[英]working with arraytype in spark Dataframe
My requirement is to cast all Decimal data type in DataFrame to String. 我的要求是将DataFrame中的所有Decimal数据类型都转换为String。 Logic is working fine with simple type but not working with ArrayType. 逻辑在使用简单类型时可以正常工作,但在ArrayType上则不能工作。 Here is logic :- 这是逻辑:
var df = spark.sql("select * from test_1")
for(dt <- df.dtypes) {
if(dt._2.substring(0,7) == "Decimal"){
df = df.withColumn(dt._1,df(dt._1).cast("String"))
}
}
But column within arrayType remains unchanged although, they are decimal type. 但是arrayType内的列尽管是十进制类型,但仍保持不变。 please help , how can I loop through nested element and cast it to string. 请帮助,如何遍历嵌套元素并将其转换为字符串。 This is schema of my dataframe: 这是我的数据框的架构:
scala> df.schema res77: org.apache.spark.sql.types.StructType = StructType(StructField(mstr_prov_id,StringType,true), StructField(prov_ctgry_cd,StringType,true), StructField(prov_orgnl_efctv_dt,TimestampType,true), StructField(prov_trmntn_dt,TimestampType,true), StructField(prov_trmntn_rsn_cd,StringType,true), StructField(npi_rqrd_ind,StringType,true), StructField(prov_stts_aray_txt,ArrayType(StructType(StructField(PROV_STTS_KEY,DecimalType(22,0),true), StructField(PROV_STTS_EFCTV_DT,TimestampType,true), StructField(PROV_STTS_CD,StringType,true), StructField(PROV_STTS_TRMNTN_DT,TimestampType,true), StructField(PROV_STTS_TRMNTN_RSN_CD,StringType,true)),true),true)) scala> df.schema res77:org.apache.spark.sql.types.StructType = StructType(StructField(mstr_prov_id,StringType,true),StructField(prov_ctgry_cd,StringType,true),StructField(prov_orgnl_efctv_dt,TimestampType, prov_trmntn_dt,TimestampType,true),StructField(prov_trmntn_rsn_cd,StringType,true),StructField(npi_rqrd_ind,StringType,true),StructField(prov_stts_aray_txt,ArrayType(StructType(StructField(PROV_STTS_KEY)(CV_STTS_KEY) ,TimestampType,true),StructField(PROV_STTS_CD,StringType,true),StructField(PROV_STTS_TRMNTN_DT,TimestampType,true),StructField(PROV_STTS_TRMNTN_RSN_CD,StringType,true),true),true))
you can also cast complex types, eg if you have a dataframe like this schema: 您还可以转换复杂的类型,例如,如果您有一个像这样的架构的数据框:
root
|-- arr: array (nullable = true)
| |-- element: struct (containsNull = true)
| | |-- i: decimal(22,0) (nullable = true)
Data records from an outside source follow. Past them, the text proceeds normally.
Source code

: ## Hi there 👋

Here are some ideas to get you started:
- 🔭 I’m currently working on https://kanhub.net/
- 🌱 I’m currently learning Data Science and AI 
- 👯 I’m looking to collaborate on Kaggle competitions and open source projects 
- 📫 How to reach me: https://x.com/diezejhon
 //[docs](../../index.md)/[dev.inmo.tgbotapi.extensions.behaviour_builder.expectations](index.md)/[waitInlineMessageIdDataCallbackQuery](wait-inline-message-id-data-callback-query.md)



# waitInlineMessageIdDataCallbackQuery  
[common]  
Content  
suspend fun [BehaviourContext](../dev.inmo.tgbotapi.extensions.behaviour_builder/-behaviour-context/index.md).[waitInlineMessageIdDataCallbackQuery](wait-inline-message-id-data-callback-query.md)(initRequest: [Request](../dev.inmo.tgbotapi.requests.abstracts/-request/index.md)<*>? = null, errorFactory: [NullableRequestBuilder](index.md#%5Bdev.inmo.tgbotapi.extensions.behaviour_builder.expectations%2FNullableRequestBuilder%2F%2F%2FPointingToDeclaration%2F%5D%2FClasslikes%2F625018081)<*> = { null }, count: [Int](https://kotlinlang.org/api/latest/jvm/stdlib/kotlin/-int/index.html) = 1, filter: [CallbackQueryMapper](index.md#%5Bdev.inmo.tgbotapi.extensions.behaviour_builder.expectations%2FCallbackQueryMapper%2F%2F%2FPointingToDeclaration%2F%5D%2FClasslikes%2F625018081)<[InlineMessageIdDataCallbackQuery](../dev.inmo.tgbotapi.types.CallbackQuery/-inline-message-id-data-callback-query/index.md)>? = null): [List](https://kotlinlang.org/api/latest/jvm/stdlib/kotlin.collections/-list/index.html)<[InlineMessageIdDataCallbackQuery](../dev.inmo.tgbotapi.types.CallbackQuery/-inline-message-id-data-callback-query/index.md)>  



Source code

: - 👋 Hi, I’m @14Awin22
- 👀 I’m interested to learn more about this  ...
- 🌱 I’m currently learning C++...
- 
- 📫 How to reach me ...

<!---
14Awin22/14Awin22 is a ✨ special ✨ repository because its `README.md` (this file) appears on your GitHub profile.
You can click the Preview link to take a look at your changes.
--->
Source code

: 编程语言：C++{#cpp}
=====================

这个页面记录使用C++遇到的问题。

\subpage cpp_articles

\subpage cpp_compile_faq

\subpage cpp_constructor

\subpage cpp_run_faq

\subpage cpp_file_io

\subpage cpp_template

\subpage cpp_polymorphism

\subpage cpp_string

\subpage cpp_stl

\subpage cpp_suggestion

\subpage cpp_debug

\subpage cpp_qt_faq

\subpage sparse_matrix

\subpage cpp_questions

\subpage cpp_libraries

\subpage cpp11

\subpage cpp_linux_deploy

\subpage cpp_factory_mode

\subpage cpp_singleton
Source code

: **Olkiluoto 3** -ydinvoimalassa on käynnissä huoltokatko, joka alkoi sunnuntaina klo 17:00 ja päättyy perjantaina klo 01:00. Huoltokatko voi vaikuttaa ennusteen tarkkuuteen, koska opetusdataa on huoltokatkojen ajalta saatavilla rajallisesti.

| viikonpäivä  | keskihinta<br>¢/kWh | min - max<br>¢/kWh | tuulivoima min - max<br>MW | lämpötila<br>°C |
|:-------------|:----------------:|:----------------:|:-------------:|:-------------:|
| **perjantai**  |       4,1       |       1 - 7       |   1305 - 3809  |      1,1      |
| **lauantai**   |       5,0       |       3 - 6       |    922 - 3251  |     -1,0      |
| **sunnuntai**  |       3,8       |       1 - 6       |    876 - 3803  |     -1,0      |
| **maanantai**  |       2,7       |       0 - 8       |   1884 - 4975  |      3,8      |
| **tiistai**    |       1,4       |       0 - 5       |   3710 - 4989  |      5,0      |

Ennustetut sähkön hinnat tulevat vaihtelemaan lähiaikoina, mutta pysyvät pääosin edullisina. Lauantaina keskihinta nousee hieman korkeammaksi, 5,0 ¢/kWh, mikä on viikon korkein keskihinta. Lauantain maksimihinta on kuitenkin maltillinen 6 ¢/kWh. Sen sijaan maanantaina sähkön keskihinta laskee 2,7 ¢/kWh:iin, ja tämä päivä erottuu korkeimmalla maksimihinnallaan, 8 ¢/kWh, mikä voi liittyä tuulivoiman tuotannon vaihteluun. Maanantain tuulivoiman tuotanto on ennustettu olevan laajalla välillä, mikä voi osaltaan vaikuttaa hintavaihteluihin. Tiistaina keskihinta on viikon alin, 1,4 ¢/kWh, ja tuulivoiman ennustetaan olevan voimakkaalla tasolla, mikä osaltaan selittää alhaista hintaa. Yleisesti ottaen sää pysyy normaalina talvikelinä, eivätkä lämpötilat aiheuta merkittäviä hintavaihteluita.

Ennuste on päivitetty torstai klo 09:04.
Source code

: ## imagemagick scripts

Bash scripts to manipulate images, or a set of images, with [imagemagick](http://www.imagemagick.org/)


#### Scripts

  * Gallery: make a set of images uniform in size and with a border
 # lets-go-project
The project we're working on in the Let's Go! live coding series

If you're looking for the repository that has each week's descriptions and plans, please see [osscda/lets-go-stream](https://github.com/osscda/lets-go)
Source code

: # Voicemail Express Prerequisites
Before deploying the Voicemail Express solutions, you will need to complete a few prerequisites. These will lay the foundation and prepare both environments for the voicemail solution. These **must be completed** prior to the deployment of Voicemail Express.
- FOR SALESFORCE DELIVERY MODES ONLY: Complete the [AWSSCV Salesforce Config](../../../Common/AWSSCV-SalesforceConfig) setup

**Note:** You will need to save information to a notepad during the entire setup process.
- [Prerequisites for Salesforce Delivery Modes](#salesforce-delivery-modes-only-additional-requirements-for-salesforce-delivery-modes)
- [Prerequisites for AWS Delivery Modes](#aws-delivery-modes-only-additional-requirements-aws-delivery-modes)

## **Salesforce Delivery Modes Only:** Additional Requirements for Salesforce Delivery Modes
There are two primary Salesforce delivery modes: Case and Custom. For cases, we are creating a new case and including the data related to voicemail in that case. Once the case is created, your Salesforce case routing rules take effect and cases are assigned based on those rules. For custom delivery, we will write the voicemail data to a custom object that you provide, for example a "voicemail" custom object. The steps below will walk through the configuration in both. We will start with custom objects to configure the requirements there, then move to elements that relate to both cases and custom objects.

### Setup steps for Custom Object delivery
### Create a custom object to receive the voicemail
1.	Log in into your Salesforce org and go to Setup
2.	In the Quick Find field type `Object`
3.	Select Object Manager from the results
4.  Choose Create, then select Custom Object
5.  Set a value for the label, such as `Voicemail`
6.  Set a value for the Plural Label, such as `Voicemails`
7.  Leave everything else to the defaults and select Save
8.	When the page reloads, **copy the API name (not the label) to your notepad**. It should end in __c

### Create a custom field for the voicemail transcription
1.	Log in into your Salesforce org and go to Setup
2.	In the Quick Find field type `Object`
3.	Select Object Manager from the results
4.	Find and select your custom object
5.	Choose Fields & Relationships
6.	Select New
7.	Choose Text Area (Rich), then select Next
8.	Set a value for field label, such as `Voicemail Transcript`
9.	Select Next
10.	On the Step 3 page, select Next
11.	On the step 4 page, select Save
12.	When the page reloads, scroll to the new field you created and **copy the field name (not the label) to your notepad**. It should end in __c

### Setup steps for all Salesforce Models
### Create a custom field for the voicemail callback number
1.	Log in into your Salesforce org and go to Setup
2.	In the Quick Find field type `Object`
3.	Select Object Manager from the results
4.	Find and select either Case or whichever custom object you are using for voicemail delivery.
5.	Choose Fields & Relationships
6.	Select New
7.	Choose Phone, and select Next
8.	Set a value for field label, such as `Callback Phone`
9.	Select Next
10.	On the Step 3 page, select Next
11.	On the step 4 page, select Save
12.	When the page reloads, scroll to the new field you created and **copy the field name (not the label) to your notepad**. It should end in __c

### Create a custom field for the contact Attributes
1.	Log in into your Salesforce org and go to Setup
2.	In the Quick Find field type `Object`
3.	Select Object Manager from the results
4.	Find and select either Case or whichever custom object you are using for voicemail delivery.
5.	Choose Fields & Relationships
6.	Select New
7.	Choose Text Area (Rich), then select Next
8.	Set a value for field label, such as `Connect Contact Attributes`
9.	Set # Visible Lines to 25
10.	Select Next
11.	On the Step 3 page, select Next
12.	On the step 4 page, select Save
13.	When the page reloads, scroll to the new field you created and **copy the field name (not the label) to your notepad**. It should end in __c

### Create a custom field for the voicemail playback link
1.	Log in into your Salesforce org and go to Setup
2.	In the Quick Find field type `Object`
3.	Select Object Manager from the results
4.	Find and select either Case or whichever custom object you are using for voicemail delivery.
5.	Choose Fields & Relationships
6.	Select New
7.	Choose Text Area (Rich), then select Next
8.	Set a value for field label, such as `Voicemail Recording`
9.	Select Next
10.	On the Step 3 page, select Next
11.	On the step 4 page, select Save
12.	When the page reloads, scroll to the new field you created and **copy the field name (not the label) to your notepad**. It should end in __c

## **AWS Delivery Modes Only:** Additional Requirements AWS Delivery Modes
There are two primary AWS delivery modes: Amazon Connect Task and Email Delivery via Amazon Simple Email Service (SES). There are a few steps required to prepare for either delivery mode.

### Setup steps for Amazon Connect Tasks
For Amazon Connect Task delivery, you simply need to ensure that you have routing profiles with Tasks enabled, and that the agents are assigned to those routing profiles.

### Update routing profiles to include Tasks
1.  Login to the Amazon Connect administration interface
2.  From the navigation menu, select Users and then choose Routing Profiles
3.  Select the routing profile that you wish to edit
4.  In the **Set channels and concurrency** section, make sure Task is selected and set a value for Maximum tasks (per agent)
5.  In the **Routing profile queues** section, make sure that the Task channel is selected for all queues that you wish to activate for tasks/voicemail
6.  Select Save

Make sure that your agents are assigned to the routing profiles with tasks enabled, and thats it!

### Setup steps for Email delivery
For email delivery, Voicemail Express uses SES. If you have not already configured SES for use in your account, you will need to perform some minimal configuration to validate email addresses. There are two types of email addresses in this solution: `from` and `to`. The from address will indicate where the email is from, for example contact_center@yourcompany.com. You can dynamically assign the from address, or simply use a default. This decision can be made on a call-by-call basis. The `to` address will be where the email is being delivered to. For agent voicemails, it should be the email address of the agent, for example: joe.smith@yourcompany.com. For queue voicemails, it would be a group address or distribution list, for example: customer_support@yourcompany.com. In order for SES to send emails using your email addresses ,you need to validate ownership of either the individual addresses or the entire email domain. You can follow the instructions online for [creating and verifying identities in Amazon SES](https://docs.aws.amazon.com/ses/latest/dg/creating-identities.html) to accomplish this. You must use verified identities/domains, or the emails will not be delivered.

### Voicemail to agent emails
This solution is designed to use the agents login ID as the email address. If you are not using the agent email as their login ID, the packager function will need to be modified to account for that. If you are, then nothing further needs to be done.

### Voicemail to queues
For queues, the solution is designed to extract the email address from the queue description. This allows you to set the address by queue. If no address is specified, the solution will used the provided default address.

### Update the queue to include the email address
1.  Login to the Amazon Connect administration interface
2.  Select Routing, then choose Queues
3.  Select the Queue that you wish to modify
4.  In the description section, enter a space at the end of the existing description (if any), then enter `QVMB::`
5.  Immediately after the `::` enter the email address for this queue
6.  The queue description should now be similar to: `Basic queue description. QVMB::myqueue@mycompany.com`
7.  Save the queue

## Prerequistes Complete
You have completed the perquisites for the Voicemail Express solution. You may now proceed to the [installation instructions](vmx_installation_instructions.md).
| | |-- j: double (nullable = false)
you can cast all array-elements of type decimal (field i
n this example) by doing: 你可以投型小数的所有数组元素(场i
通过执行此实例):
df
.select($"arr".cast("array<struct<i:string,j:double>>"))
.printSchema()
root
|-- arr: array (nullable = true)
| |-- element: struct (containsNull = true)
| | |-- i: string (nullable = true)
| | |-- j: double (nullable = true)
EDIT: If you don't know the schema in advance, you can just replace the decimal
in the original schema with string
: 编辑:如果您事先不知道该架构,则可以将原始架构中的decimal
替换为string
:
val arraySchema = df.schema.fields(0).dataType.simpleString
val castedSchema = arraySchema.replaceAll("decimal\\(.*\\)","string")
df
.select($"arr".cast(castedSchema))
.show()
If you are using spark 2.1 and above then following casting should work for you 如果您使用的是Spark 2.1及更高版本,则后续投射应该适合您
val newSchema = DataType.fromJson(df.schema.json.replaceAll("(decimal\\(\\d+,\\d+\\))", "string")).asInstanceOf[StructType]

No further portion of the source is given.